Inspiring Inclusion, the STLher way! By Khushboo Chawla

Inspiring Inclusion, the STLher way! By Khushboo Chawla

What does inclusion mean? I am not asking this question in light of the Women’s Month we celebrated but in the context of our day-to-day lives. Inclusion essentially means that all people, with their unique personalities, are able to be at ease in their environment. The words ‘at ease’ are key here. To be at ease anywhere, we have to be comfortable with who we are, bring our authentic selves to the fore without the fear of judgment, and also feel a sense of belongingness.

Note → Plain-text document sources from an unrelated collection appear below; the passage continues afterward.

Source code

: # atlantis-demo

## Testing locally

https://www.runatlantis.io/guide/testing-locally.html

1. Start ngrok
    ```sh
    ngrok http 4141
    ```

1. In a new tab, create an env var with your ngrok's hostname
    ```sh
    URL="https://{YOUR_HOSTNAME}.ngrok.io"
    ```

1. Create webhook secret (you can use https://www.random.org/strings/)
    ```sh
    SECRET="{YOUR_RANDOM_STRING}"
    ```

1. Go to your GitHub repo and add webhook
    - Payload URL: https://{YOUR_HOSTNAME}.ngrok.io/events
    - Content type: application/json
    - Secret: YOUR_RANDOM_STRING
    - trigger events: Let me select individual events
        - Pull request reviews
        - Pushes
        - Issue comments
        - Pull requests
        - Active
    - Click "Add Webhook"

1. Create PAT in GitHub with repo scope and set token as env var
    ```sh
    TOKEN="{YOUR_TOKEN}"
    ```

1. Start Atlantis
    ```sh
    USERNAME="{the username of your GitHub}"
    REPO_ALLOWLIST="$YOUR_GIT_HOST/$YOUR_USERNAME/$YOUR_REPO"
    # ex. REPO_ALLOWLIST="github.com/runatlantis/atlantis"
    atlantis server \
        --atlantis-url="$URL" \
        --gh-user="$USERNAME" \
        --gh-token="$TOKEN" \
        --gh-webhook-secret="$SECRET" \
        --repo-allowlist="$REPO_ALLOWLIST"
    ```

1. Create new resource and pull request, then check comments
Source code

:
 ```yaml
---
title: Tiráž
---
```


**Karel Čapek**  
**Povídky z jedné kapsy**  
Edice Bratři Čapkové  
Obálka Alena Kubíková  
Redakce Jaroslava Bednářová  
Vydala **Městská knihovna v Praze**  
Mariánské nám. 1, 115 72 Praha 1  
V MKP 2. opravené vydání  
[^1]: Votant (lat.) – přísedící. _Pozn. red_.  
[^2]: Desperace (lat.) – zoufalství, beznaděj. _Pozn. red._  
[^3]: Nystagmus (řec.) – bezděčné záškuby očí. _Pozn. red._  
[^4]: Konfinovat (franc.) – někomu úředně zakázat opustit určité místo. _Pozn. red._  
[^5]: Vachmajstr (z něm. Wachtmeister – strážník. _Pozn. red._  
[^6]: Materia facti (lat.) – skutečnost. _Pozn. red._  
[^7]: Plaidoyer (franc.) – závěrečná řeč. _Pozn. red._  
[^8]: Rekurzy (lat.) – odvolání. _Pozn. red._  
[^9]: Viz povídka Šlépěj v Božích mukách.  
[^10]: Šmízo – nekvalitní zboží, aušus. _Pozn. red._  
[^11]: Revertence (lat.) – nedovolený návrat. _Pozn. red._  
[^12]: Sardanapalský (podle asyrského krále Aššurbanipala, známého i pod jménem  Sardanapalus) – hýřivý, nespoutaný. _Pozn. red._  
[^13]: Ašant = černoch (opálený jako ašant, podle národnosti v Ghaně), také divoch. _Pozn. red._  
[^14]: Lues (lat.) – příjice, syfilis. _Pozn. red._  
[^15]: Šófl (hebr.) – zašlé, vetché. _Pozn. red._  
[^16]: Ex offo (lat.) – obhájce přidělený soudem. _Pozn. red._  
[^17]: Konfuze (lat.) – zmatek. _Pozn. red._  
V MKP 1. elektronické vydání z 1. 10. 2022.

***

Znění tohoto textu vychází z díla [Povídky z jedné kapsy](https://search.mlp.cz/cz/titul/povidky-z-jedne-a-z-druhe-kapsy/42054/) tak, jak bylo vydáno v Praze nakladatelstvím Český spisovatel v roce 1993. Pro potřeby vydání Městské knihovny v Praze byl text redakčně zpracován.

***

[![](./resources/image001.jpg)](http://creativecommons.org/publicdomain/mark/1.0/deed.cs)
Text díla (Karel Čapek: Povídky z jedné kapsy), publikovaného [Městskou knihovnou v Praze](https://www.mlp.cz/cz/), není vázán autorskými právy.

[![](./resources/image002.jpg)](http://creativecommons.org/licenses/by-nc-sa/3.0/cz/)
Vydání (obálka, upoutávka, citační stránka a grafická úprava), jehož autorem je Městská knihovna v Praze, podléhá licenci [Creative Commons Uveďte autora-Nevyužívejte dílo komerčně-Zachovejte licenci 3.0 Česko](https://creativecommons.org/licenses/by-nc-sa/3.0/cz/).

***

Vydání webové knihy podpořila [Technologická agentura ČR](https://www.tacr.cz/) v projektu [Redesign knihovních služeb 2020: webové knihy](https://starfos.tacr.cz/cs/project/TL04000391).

When we feel at ease, included, and connected, we are happy. So when we talk about inclusion in the workplace, I imagine exactly this. All STLers regardless of their gender, identity, ethnicity, personality, or working style feel happy, at ease, and fully accepted within this STL family!

It’s not an easy thing. If we look at it intellectually, the ‘workplace’ will have to factor in the personalities of each and every person and ensure that all of these unique, sometimes conflicting personalities seamlessly co-exist. But underlying every complex phenomenon in the world is a very simple tenet that explains or drives it. For example, behind the complex biology and heredity of human beings is a single non-divisible unit called the Gene. Behind the massively multi-factorial chaos of the universe, there is a simple building block called the atom.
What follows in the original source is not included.